Anthony Martin, the Columbia Conservative Examiner beat me to the punch. But I felt there was more to say. You can read his article over at the Columbia Conservative Examiner entitled Smoking Gun: Glenn Beck Exposes Plot of Economic Terrorism by Unions, Leftwing. Be sure to also listen to the tape, on the side bar. You should also go and see Mr. Beck's story at his site, glennbeck.com. A shorter version of the tape can be heard on the public site. If you are an Insider Extreme subscriber, you have access to the whole thing.
The rough outlines of the plot involve targeting JP Morgan Chase with a bunch of people protesting in the streets of New York and perhaps other cities in early May of this year. SEIU would provide talking points, and these would be explained in the press, on blogs and talk shows before hand. The people doing the protesting mustn't look like a typical rent-a-mob, but must seem to be ordinary "citizens." Since Glenn Beck and others are onto the union printed uniform signs, they will have to revert to signs that at least look home made. They hope to crash JP Morgan, and by extension, the rest of the banking system, and the markets. This is, not to put too fine a point on it, the same thing the 9/11 terrorists were trying to do. Take down Wall Street, and with it our ability to make and sustain the material goods needed for our modern technological society. Now many have decried our "materialism," and it is easy to become ensnared in the idea of having the latest gizmo. But how many people survived childhood to become adults, and potentially come to God because of that material wealth? How many people have been saved because we had the wealth to be able to send a fleet around the world, and provide assistance in time of need? How many people survived long enough to know their grand children? How many? All of that can be attributed to a single innovation in our history.

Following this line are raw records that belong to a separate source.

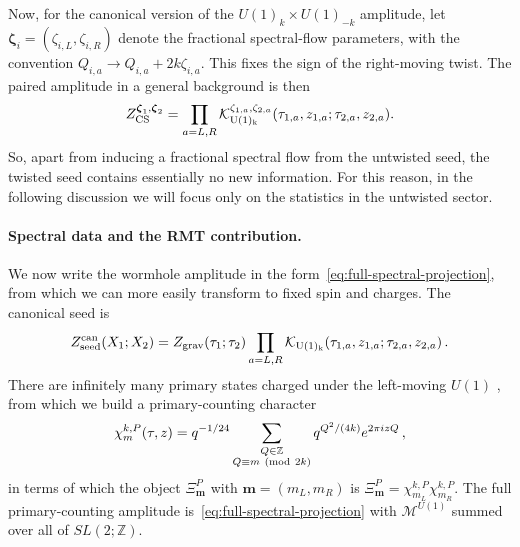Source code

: \documentclass[11pt]{article}
\numberwithin{equation}{section}
\begin{document}
Now, for the canonical version of the $U(1)_k\times U(1)_{-k}$ amplitude, let $\boldsymbol\zeta_i=(\zeta_{i,L},\zeta_{i,R})$ denote the fractional spectral-flow parameters, with the convention $Q_{i,a}\to Q_{i,a}+2k\zeta_{i,a}$. This fixes the sign of the right-moving twist. The paired amplitude in a general background is then
\begin{equation}
Z_{\rm CS}^{\boldsymbol\zeta_1,\boldsymbol\zeta_2}
 =\prod_{a=L,R}\mathcal K_{\rm U(1)_k}^{\zeta_{1,a},\zeta_{2,a}}
 (\tau_{1,a},z_{1,a};\tau_{2,a},z_{2,a}).
\end{equation}
So, apart from inducing a fractional spectral flow from the untwisted seed, the twisted seed contains essentially no new information. For this reason, in the following discussion we will focus only on the statistics in the untwisted sector.



\paragraph{Spectral data and the RMT contribution.}
We now write the wormhole amplitude in the form~\eqref{eq:full-spectral-projection}, from which we can more easily transform to fixed spin and charges. The canonical seed is
\begin{equation}
Z_{\rm seed}^{\mathrm{can}}(X_1;X_2)
 =Z_{\rm grav}(\tau_1;\tau_2)
 \prod_{a=L,R}\mathcal K_{\rm U(1)_k}
 (\tau_{1,a},z_{1,a};\tau_{2,a},z_{2,a})\,.
\label{U(1)_full_seed}
\end{equation}
There are infinitely many primary states charged under the left-moving $U(1)$ , from which we build a primary-counting character
\begin{equation}
\chi_m^{k,P}(\tau,z)
 =q^{-1/24}\sum_{\substack{Q\in\mathbb Z\\Q\equiv m\ ({\rm mod}\ 2k)}}
 q^{Q^2/(4k)}e^{2\pi i zQ}\,,
\label{eq:U1-primary-character}
\end{equation}
in terms of which the object $\Xi^P_{\textbf{m}}$ with $\textbf{m}=(m_L,m_R)$ is $\Xi^P_{\textbf{m}}=\chi^{k,P}_{m_L}\chi^{k,P}_{m_R}$. The full primary-counting amplitude is~\eqref{eq:full-spectral-projection} with $\mathcal{M}^{U(1)}$ summed over all of $SL(2;\mathbb{Z})$.
\end{document}
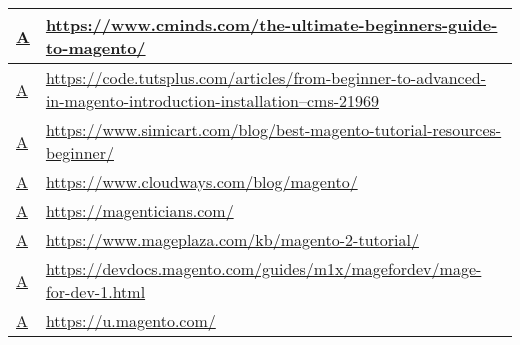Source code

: \begin{table}[]
{\begin{tabular}{|l|p{20cm}|}
  \href{https://web.archive.org/web/20181114201450/https://www.cminds.com/the-ultimate-beginners-guide-to-magento/}{A}                                              & \href{https://www.cminds.com/the-ultimate-beginners-guide-to-magento/}{https://www.cminds.com/the-ultimate-beginners-guide-to-magento/} \\ \hline
  \href{https://web.archive.org/web/20181113030038/https://code.tutsplus.com/articles/from-beginner-to-advanced-in-magento-introduction-installation--cms-21969}{A} & \href{https://code.tutsplus.com/articles/from-beginner-to-advanced-in-magento-introduction-installation--cms-21969}{https://code.tutsplus.com/articles/from-beginner-to-advanced-in-magento-introduction-installation--cms-21969} \\ \hline
  \href{https://web.archive.org/web/20181113030108/https://www.simicart.com/blog/best-magento-tutorial-resources-beginner/}{A}                                      & \href{https://www.simicart.com/blog/best-magento-tutorial-resources-beginner/}{https://www.simicart.com/blog/best-magento-tutorial-resources-beginner/} \\ \hline
  \href{https://web.archive.org/web/20181113030148/https://www.cloudways.com/blog/magento/}{A}                                                                      & \href{https://www.cloudways.com/blog/magento/}{https://www.cloudways.com/blog/magento/} \\ \hline
  \href{https://web.archive.org/web/20181113030232/https://magenticians.com/}{A}                                                                                    & \href{https://magenticians.com/}{https://magenticians.com/} \\ \hline
  \href{https://web.archive.org/web/20181113030303/https://www.mageplaza.com/kb/magento-2-tutorial/}{A}                                                             & \href{https://www.mageplaza.com/kb/magento-2-tutorial/}{https://www.mageplaza.com/kb/magento-2-tutorial/} \\ \hline
  \href{https://web.archive.org/web/20181113030342/https://devdocs.magento.com/guides/m1x/magefordev/mage-for-dev-1.html}{A}                                        & \href{https://devdocs.magento.com/guides/m1x/magefordev/mage-for-dev-1.html}{https://devdocs.magento.com/guides/m1x/magefordev/mage-for-dev-1.html} \\ \hline
  \href{https://web.archive.org/web/20181113030401/https://u.magento.com/}{A}                                                                                       & \href{https://u.magento.com/}{https://u.magento.com/} \\ \hline

\end{tabular}}
\end{table}
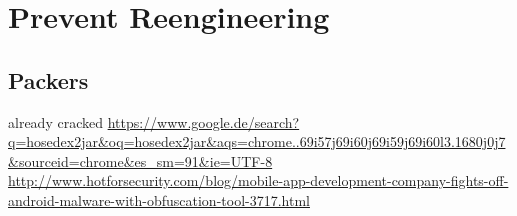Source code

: \section{Prevent Reengineering} \label{section:evaluation-reengineering}


\subsection{Packers}
already cracked \url{https://www.google.de/search?q=hosedex2jar&oq=hosedex2jar&aqs=chrome..69i57j69i60j69i59j69i60l3.1680j0j7&sourceid=chrome&es_sm=91&ie=UTF-8}\newline
\url{http://www.hotforsecurity.com/blog/mobile-app-development-company-fights-off-android-malware-with-obfuscation-tool-3717.html}\newline
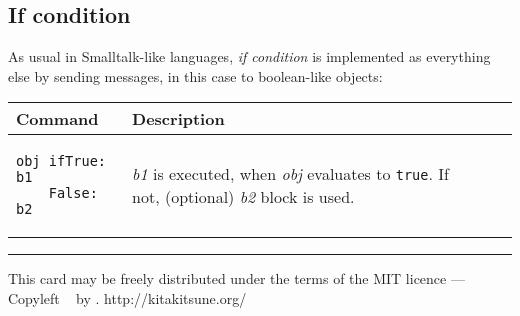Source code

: \documentclass[10pt]{article}
\begin{document}
\begin{multicols*}{3}
\subsection{If condition}

As usual in Smalltalk-like languages, \textit{if condition} is implemented as everything else by sending messages, in this case to boolean-like objects:

\vspace*{0.2cm}
\begin{tabular}{ p{3.4cm} p{4cm} l l }
Command & Description \\ \hline
\begin{verbatim}
obj ifTrue: b1
    False: b2
\end{verbatim}
& \textit{b1} is executed, when \textit{obj} evaluates to \texttt{true}.
If not, (optional) \textit{b2} block is used. \\
\hline


\end{tabular}





\vfill \hrule\smallskip
{\small This card may be freely distributed under
the terms of the MIT licence ---
Copyleft \textcopyleft\ \thedate{} by \theauthor{}.}
{\small http://kitakitsune.org/}
\end{multicols*}
\end{document}
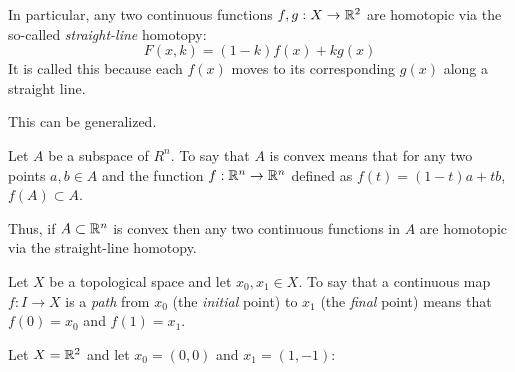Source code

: \documentclass[letterpaper,12pt,fleqn]{article}
\begin{document}
In particular, any two continuous functions \(f,g:X\to\mathbb{R}^2\) are homotopic via the so-called \emph{straight-line}
homotopy:
\[F(x,k)=(1-k)f(x)+kg(x)\]
It is called this because each \(f(x)\) moves to its corresponding \(g(x)\) along a straight line.

This can be generalized.

\begin{definition}[Convex]
  Let \(A\) be a subspace of \(R^n\).  To say that \(A\) is convex means that for any two points \(a,b\in A\) and
  the function \(f:\mathbb{R}^n\to\mathbb{R}^n\) defined as \(f(t)=(1-t)a+tb\), \(f(A)\subset A\).
\end{definition}

Thus, if \(A\subset\mathbb{R}^n\) is convex then any two continuous functions in \(A\) are homotopic via the straight-line
homotopy.

\begin{definition}[Path]
  Let \(X\) be a topological space and let \(x_0,x_1\in X\).  To say that a continuous map \(f:I\to X\) is a
  \emph{path} from \(x_0\) (the \emph{initial} point) to \(x_1\) (the \emph{final} point) means that \(f(0)=x_0\)
  and \(f(1)=x_1\).
\end{definition}

\begin{example}[Paths]
  Let \(X=\mathbb{R}^2\) and let \(x_0=(0,0)\) and \(x_1=(1,-1)\):

\end{example}
\end{document}
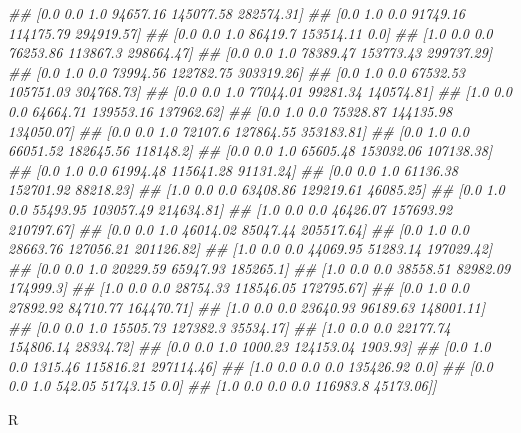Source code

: \documentclass[
]{book}
\newenvironment{Shaded}{\begin{snugshade}}{\end{snugshade}}
\newcommand{\AttributeTok}[1]{\textcolor[rgb]{0.77,0.63,0.00}{#1}}
\newcommand{\CommentTok}[1]{\textcolor[rgb]{0.56,0.35,0.01}{\textit{#1}}}
\newcommand{\DecValTok}[1]{\textcolor[rgb]{0.00,0.00,0.81}{#1}}
\newcommand{\FunctionTok}[1]{\textcolor[rgb]{0.00,0.00,0.00}{#1}}
\newcommand{\NormalTok}[1]{#1}
\newcommand{\OtherTok}[1]{\textcolor[rgb]{0.56,0.35,0.01}{#1}}
\newcommand{\SpecialCharTok}[1]{\textcolor[rgb]{0.00,0.00,0.00}{#1}}
\newcommand{\StringTok}[1]{\textcolor[rgb]{0.31,0.60,0.02}{#1}}
\theoremstyle{definition}
\theoremstyle{definition}
\theoremstyle{definition}
\theoremstyle{definition}
\theoremstyle{remark}
\begin{document}
\begin{Shaded}
\begin{Highlighting}[]
\CommentTok{\#\#  [0.0 0.0 1.0 94657.16 145077.58 282574.31]}
\CommentTok{\#\#  [0.0 1.0 0.0 91749.16 114175.79 294919.57]}
\CommentTok{\#\#  [0.0 0.0 1.0 86419.7 153514.11 0.0]}
\CommentTok{\#\#  [1.0 0.0 0.0 76253.86 113867.3 298664.47]}
\CommentTok{\#\#  [0.0 0.0 1.0 78389.47 153773.43 299737.29]}
\CommentTok{\#\#  [0.0 1.0 0.0 73994.56 122782.75 303319.26]}
\CommentTok{\#\#  [0.0 1.0 0.0 67532.53 105751.03 304768.73]}
\CommentTok{\#\#  [0.0 0.0 1.0 77044.01 99281.34 140574.81]}
\CommentTok{\#\#  [1.0 0.0 0.0 64664.71 139553.16 137962.62]}
\CommentTok{\#\#  [0.0 1.0 0.0 75328.87 144135.98 134050.07]}
\CommentTok{\#\#  [0.0 0.0 1.0 72107.6 127864.55 353183.81]}
\CommentTok{\#\#  [0.0 1.0 0.0 66051.52 182645.56 118148.2]}
\CommentTok{\#\#  [0.0 0.0 1.0 65605.48 153032.06 107138.38]}
\CommentTok{\#\#  [0.0 1.0 0.0 61994.48 115641.28 91131.24]}
\CommentTok{\#\#  [0.0 0.0 1.0 61136.38 152701.92 88218.23]}
\CommentTok{\#\#  [1.0 0.0 0.0 63408.86 129219.61 46085.25]}
\CommentTok{\#\#  [0.0 1.0 0.0 55493.95 103057.49 214634.81]}
\CommentTok{\#\#  [1.0 0.0 0.0 46426.07 157693.92 210797.67]}
\CommentTok{\#\#  [0.0 0.0 1.0 46014.02 85047.44 205517.64]}
\CommentTok{\#\#  [0.0 1.0 0.0 28663.76 127056.21 201126.82]}
\CommentTok{\#\#  [1.0 0.0 0.0 44069.95 51283.14 197029.42]}
\CommentTok{\#\#  [0.0 0.0 1.0 20229.59 65947.93 185265.1]}
\CommentTok{\#\#  [1.0 0.0 0.0 38558.51 82982.09 174999.3]}
\CommentTok{\#\#  [1.0 0.0 0.0 28754.33 118546.05 172795.67]}
\CommentTok{\#\#  [0.0 1.0 0.0 27892.92 84710.77 164470.71]}
\CommentTok{\#\#  [1.0 0.0 0.0 23640.93 96189.63 148001.11]}
\CommentTok{\#\#  [0.0 0.0 1.0 15505.73 127382.3 35534.17]}
\CommentTok{\#\#  [1.0 0.0 0.0 22177.74 154806.14 28334.72]}
\CommentTok{\#\#  [0.0 0.0 1.0 1000.23 124153.04 1903.93]}
\CommentTok{\#\#  [0.0 1.0 0.0 1315.46 115816.21 297114.46]}
\CommentTok{\#\#  [1.0 0.0 0.0 0.0 135426.92 0.0]}
\CommentTok{\#\#  [0.0 0.0 1.0 542.05 51743.15 0.0]}
\CommentTok{\#\#  [1.0 0.0 0.0 0.0 116983.8 45173.06]]}
\end{Highlighting}
\end{Shaded}

R

\begin{Shaded}
\end{Shaded}
\end{document}
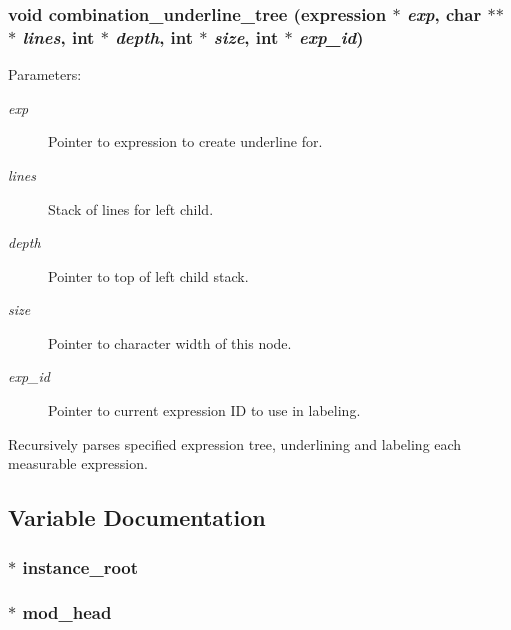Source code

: \subsubsection{\setlength{\rightskip}{0pt plus 5cm}void combination\_\-underline\_\-tree ({\bf expression} $\ast$ {\em exp}, char $\ast$$\ast$$\ast$ {\em lines}, int $\ast$ {\em depth}, int $\ast$ {\em size}, int $\ast$ {\em exp\_\-id})}\label{comb_8c_a6}


\begin{Desc}
\item[Parameters: ]\par
\begin{description}
\item[{\em 
exp}]Pointer to expression to create underline for. \item[{\em 
lines}]Stack of lines for left child. \item[{\em 
depth}]Pointer to top of left child stack. \item[{\em 
size}]Pointer to character width of this node. \item[{\em 
exp\_\-id}]Pointer to current expression ID to use in labeling.\end{description}
\end{Desc}
Recursively parses specified expression tree, underlining and labeling each measurable expression. 

\subsection{Variable Documentation}
\subsubsection{$\ast$ instance\_\-root}\label{comb_8c_a0}


\subsubsection{$\ast$ mod\_\-head}\label{comb_8c_a1}


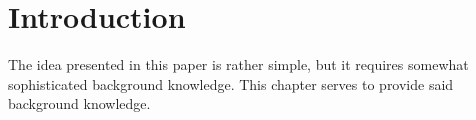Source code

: \chapter{Introduction}

The idea presented in this paper is rather simple, but it requires somewhat
sophisticated background knowledge. This chapter serves to provide said
background knowledge.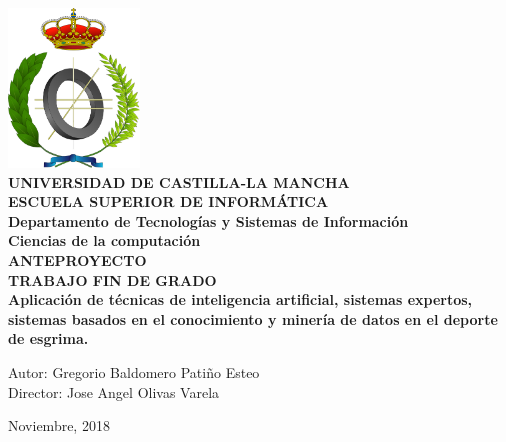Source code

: \documentclass[11pt,a4paper,twoside,final]{article}
\begin{document}




\begin{titlepage}
	\begin{center}
	\includegraphics[width=3.5cm]{escudoInf}\\[1.5cm]
	 
	{\LARGE \textbf{UNIVERSIDAD DE CASTILLA-LA MANCHA \\[0.5em]
	ESCUELA SUPERIOR DE INFORMÁTICA}}\\[0.5cm]
	{\Large \textbf{Departamento de Tecnologías y Sistemas de Información}}\\[0.5cm]
	{\large \textbf{Ciencias de la computación}}\\[1.5cm]
	{\LARGE \textbf{ANTEPROYECTO \\[0.5em]
	TRABAJO FIN DE GRADO}}\\[1cm]
	
	{\LARGE \textbf{Aplicación de técnicas de inteligencia artificial, sistemas expertos, sistemas basados en el conocimiento y minería de datos en el deporte de esgrima.}}\\[3cm]
	\end{center}
	
	\begin{flushleft}
		{\Large Autor: Gregorio Baldomero Patiño Esteo} \\[1em]
		{\Large Director: Jose Angel Olivas Varela} \\[1em]
	\end{flushleft}
	\vfill%
	
	\begin{flushright}
		{\Large Noviembre, 2018}
	\end{flushright}
\end{titlepage}
\end{document}
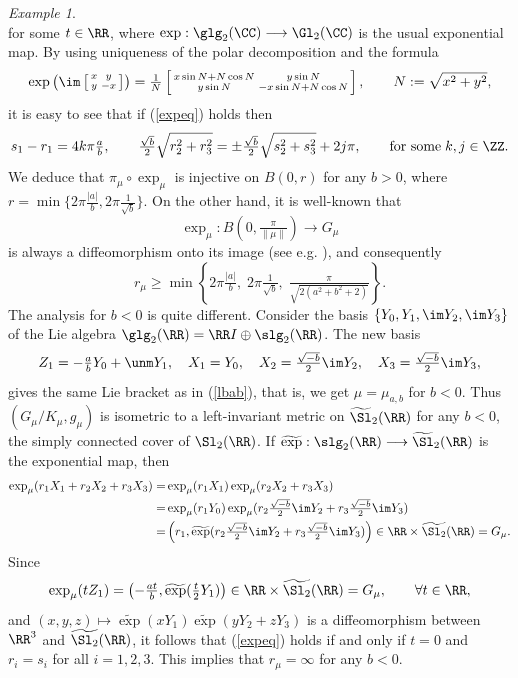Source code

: \documentclass[11pt]{amsart}
\theoremstyle{plain}
\theoremstyle{definition}
\theoremstyle{remark}
\newtheorem{example}[theorem]{Example}
\begin{document}
\begin{example}
$$$$
for some $t\in\RR$, where $\exp:\glg_2(\CC)\longrightarrow\Gl_2(\CC)$ is the usual exponential map.  By using uniqueness of the polar decomposition and the formula
$$
\exp\left(\im\left[\begin{smallmatrix} x&y \\ y&-x \end{smallmatrix}\right]\right)=
\tfrac{1}{N}\left[\begin{smallmatrix} x\sin{N}+N\cos{N}& y\sin{N} \\ y\sin{N}& -x\sin{N}+N\cos{N}\end{smallmatrix}\right],\qquad N:=\sqrt{x^2+y^2},
$$
it is easy to see that if (\ref{expeq}) holds then
$$
s_1-r_1=4k\pi\tfrac{a}{b}, \qquad \tfrac{\sqrt{b}}{2}\sqrt{r_2^2+r_3^2}=\pm\tfrac{\sqrt{b}}{2}\sqrt{s_2^2+s_3^2}+2j\pi , \qquad\mbox{for some}\; k,j\in\ZZ.
$$
We deduce that $\pi_\mu\circ\exp_\mu$ is injective on $B(0,r)$ for any $b>0$, where $r=\min\{2\pi\tfrac{|a|}{b}, 2\pi\tfrac{1}{\sqrt{b}}\}$.  On the other hand, it is well-known that
\begin{equation}\label{expdif}
\exp_\mu:B(0,\tfrac{\pi}{\|\mu\|})\longrightarrow G_\mu
\end{equation}
is always a diffeomorphism onto its image (see e.g. \cite[Lemma 6.19]{spacehm}), and consequently
$$
r_\mu\geq \min\left\{2\pi\tfrac{|a|}{b},\; 2\pi\tfrac{1}{\sqrt{b}},\; \tfrac{\pi}{\sqrt{2(a^2+b^2+2)}}\right\}.
$$
The analysis for $b<0$ is quite different.  Consider the basis $\{ Y_0,Y_1,\im Y_2,\im Y_3\}$ of the Lie algebra $\glg_2(\RR)=\RR I\oplus\slg_2(\RR)$.  The new basis
$$
Z_1=-\tfrac{a}{b}Y_0+\unm Y_1, \quad X_1=Y_0, \quad X_2=\tfrac{\sqrt{-b}}{2}\im Y_2, \quad X_3=\tfrac{\sqrt{-b}}{2}\im Y_3,
$$
gives the same Lie bracket as in (\ref{lbab}), that is, we get $\mu=\mu_{a,b}$ for $b<0$.  Thus $(G_\mu/K_\mu,g_\mu)$ is isometric to a left-invariant metric on $\widetilde{\Sl}_2(\RR)$ for any $b<0$, the simply connected cover of $\Sl_2(\RR)$.  If $\widetilde{\exp}:\slg_2(\RR)\longrightarrow\widetilde{\Sl}_2(\RR)$ is the exponential map, then
\begin{align*}
\exp_\mu(r_1X_1+r_2X_2+r_3X_3)=& \exp_\mu(r_1X_1)\exp_\mu(r_2X_2+r_3X_3) \\
=&\exp_\mu(r_1Y_0)\exp_\mu(r_2\tfrac{\sqrt{-b}}{2}\im Y_2+r_3\tfrac{\sqrt{-b}}{2}\im Y_3) \\
=& \left(r_1,\widetilde{\exp}(r_2\tfrac{\sqrt{-b}}{2}\im Y_2+r_3\tfrac{\sqrt{-b}}{2}\im Y_3)\right)\in\RR\times\widetilde{\Sl_2}(\RR)=G_\mu.
\end{align*}
Since
$$
\exp_\mu(tZ_1)=\left(-\tfrac{at}{b},\widetilde{\exp}(\tfrac{t}{2}Y_1)\right)\in\RR\times\widetilde{\Sl_2}(\RR)=G_\mu, \qquad\forall t\in\RR,
$$
and $(x,y,z)\mapsto\widetilde{\exp}(xY_1)\widetilde{\exp}(yY_2+zY_3)$ is a diffeomorphism between $\RR^3$ and $\widetilde{\Sl_2}(\RR)$, it follows that (\ref{expeq}) holds if and only if $t=0$ and $r_i=s_i$ for all $i=1,2,3$.  This implies that $r_\mu=\infty$ for any $b<0$.


\end{example}
\end{document}
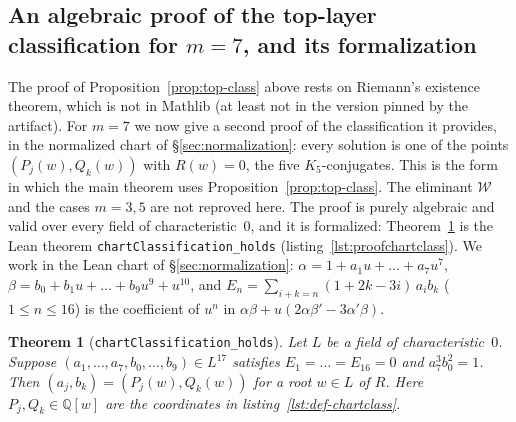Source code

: \documentclass[a4paper,11pt]{article}
\theoremstyle{plain}
\newtheorem{theorem}{Theorem}[section]
\theoremstyle{definition}
\theoremstyle{remark}
\begin{document}
\subsection{An algebraic proof of the top-layer classification for $m=7$, and its formalization}\label{sec:chartproof}

The proof of Proposition~\ref{prop:top-class} above rests on Riemann's existence theorem, which is not in Mathlib (at least not in the version pinned by the artifact). For $m=7$ we now give a second proof of the classification it provides, in the normalized chart of \S\ref{sec:normalization}: every solution is one of the points $(P_j(w),Q_k(w))$ with $R(w)=0$, the five $K_5$-conjugates. This is the form in which the main theorem uses Proposition~\ref{prop:top-class}. The eliminant $\mathcal{W}$ and the cases $m=3,5$ are not reproved here. The proof is purely algebraic and valid over every field of characteristic~$0$, and it is formalized: Theorem~\ref{thm:chartclass} is the Lean theorem \texttt{chartClassification\_holds} (listing~\ref{lst:proofchartclass}). We work in the Lean chart of \S\ref{sec:normalization}: $\alpha=1+a_1u+\dots+a_7u^7$, $\beta=b_0+b_1u+\dots+b_9u^9+u^{10}$, and $E_n=\sum_{i+k=n}(1+2k-3i)\,a_ib_k$ ($1\le n\le 16$) is the coefficient of $u^n$ in $\alpha\beta+u(2\alpha\beta'-3\alpha'\beta)$.

\begin{theorem}[\texttt{chartClassification\_holds}]\label{thm:chartclass}
Let $L$ be a field of characteristic~$0$. Suppose $(a_1,\dots,a_7,b_0,\dots,b_9)\in L^{17}$ satisfies $E_1=\dots=E_{16}=0$ and $a_7^3b_0^2=1$. Then $(a_j,b_k)=(P_j(w),Q_k(w))$ for a root $w\in L$ of $R$. Here $P_j,Q_k\in\mathbb{Q}[w]$ are the coordinates in listing~\ref{lst:def-chartclass}.
\end{theorem}
\end{document}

The one phrase that stood out to me was when he talked about "the corporations." The phrase implies that all corporations can be lumped together as the same, and by implication, all are universally evil. I have heard this phrase often when talking to leftists. The notion behind it is that here is a bunch of money. The corporation somehow stole it, and we want it back. But that's not how it actually works. In this day and age, when everyone from union pension managers, to mutual fund managers, to Grandma is invested in the stock market, there really is no excuse for such ignorance. There is no excuse either for demonizing corporations as fat men, in top hats and smoking cigars, unless one has an agenda. For in the end, corporations are you and I, and our money.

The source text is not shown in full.